EXERCISE INPUTS:

┌──

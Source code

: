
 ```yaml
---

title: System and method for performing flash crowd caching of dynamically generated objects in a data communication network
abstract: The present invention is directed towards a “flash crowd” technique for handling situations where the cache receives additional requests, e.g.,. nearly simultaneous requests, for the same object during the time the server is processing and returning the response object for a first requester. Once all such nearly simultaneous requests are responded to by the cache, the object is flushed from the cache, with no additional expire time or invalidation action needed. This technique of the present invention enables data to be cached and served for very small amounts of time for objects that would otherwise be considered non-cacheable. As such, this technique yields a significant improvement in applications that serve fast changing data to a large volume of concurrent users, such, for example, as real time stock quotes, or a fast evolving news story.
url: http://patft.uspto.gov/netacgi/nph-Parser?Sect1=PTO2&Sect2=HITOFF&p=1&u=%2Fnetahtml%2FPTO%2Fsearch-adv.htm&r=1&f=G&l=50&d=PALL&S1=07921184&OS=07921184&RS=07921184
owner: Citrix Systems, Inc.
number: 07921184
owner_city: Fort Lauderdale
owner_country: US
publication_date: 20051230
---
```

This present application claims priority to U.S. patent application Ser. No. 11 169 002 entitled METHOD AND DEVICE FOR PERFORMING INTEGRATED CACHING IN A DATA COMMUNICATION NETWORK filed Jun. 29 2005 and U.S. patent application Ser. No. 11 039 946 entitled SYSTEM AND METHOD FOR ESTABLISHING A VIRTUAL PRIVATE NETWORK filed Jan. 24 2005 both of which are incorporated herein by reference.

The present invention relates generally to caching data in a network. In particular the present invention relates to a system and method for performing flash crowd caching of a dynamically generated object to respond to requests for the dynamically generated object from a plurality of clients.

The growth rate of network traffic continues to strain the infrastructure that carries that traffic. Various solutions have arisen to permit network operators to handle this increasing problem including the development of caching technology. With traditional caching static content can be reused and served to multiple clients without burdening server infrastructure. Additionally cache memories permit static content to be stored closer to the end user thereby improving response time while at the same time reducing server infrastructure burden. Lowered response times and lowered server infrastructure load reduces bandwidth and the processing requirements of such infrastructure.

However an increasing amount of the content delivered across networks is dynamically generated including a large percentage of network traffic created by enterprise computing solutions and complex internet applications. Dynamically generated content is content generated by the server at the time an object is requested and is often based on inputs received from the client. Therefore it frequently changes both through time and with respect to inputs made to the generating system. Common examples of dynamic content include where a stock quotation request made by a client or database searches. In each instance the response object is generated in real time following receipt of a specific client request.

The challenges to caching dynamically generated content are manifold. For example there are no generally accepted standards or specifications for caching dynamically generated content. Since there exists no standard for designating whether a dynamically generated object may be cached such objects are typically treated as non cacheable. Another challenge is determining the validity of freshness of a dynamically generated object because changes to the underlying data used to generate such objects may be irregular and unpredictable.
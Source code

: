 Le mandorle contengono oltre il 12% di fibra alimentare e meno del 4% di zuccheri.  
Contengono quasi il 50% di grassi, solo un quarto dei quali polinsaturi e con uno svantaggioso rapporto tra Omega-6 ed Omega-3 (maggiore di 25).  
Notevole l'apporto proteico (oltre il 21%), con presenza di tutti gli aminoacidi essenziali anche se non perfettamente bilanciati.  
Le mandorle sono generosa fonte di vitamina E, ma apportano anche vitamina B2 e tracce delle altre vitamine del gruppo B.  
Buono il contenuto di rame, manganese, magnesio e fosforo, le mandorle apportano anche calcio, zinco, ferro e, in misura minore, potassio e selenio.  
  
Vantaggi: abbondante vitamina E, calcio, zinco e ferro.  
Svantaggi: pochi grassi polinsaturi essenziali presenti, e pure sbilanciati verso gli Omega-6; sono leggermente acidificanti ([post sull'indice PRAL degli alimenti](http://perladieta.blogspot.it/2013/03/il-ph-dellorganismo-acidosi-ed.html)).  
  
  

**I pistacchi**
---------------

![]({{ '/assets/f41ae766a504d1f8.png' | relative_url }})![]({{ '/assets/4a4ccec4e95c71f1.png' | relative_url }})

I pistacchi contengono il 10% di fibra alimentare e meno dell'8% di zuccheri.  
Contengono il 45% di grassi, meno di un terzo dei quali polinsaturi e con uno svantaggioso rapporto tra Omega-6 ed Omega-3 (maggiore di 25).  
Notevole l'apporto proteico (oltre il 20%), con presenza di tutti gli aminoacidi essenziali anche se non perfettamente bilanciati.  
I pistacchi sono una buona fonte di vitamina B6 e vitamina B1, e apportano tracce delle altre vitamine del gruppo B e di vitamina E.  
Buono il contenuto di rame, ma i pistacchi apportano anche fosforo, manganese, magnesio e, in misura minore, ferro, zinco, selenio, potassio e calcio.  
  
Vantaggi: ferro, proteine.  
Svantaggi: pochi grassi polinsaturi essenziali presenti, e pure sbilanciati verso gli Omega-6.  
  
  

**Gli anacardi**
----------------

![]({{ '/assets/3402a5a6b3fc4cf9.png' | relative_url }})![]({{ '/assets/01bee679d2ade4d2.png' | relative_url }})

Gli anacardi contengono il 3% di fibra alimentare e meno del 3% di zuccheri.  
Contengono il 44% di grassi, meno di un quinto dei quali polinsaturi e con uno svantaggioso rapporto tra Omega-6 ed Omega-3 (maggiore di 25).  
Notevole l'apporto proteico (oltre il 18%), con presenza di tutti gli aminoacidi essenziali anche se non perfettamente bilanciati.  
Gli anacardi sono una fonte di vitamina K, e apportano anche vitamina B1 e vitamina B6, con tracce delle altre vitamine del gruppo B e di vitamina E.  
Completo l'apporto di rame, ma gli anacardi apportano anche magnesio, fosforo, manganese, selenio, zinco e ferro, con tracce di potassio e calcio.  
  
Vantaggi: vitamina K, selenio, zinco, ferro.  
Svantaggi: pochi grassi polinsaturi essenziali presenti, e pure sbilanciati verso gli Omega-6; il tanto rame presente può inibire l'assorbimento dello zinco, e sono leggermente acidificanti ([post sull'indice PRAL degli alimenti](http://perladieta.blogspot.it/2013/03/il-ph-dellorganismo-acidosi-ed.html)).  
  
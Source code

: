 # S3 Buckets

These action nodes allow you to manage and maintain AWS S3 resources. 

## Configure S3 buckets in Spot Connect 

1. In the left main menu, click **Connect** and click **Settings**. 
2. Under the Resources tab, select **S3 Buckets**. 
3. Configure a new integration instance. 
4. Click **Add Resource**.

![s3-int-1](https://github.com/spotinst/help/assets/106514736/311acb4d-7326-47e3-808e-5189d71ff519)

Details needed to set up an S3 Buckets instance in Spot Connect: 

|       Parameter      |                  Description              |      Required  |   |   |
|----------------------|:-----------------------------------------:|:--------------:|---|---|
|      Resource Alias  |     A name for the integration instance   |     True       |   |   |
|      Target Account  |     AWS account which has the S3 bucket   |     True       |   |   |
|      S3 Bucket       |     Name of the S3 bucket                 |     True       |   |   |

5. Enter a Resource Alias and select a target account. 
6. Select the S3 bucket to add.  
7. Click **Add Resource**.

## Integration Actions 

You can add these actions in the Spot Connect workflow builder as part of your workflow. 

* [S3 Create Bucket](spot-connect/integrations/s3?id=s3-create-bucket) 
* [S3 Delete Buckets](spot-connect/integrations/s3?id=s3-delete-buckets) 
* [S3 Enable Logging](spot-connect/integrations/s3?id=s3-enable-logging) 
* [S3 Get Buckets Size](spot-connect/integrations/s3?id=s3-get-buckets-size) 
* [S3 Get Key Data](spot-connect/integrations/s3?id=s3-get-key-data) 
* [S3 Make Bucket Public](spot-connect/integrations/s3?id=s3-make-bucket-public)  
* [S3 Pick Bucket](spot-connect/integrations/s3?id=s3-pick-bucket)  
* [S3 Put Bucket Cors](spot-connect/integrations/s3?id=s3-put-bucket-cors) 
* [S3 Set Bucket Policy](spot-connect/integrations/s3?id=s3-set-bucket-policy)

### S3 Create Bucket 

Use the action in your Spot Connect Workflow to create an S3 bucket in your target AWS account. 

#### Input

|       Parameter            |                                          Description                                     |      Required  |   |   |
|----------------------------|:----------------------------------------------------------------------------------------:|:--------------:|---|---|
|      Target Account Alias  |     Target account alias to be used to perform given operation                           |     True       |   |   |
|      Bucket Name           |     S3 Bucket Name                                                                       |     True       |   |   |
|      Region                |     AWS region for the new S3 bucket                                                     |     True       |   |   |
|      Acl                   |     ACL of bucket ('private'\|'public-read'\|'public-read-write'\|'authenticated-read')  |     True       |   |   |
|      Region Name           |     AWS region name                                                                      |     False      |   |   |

└──

WORK ITEM: Copy out every line of the material above that mentions the word "perladieta".

OUTPUT OF THE TASK:
Svantaggi: pochi grassi polinsaturi essenziali presenti, e pure sbilanciati verso gli Omega-6; sono leggermente acidificanti ([post sull'indice PRAL degli alimenti](http://perladieta.blogspot.it/2013/03/il-ph-dellorganismo-acidosi-ed.html)).  
Svantaggi: pochi grassi polinsaturi essenziali presenti, e pure sbilanciati verso gli Omega-6; il tanto rame presente può inibire l'assorbimento dello zinco, e sono leggermente acidificanti ([post sull'indice PRAL degli alimenti](http://perladieta.blogspot.it/2013/03/il-ph-dellorganismo-acidosi-ed.html)).  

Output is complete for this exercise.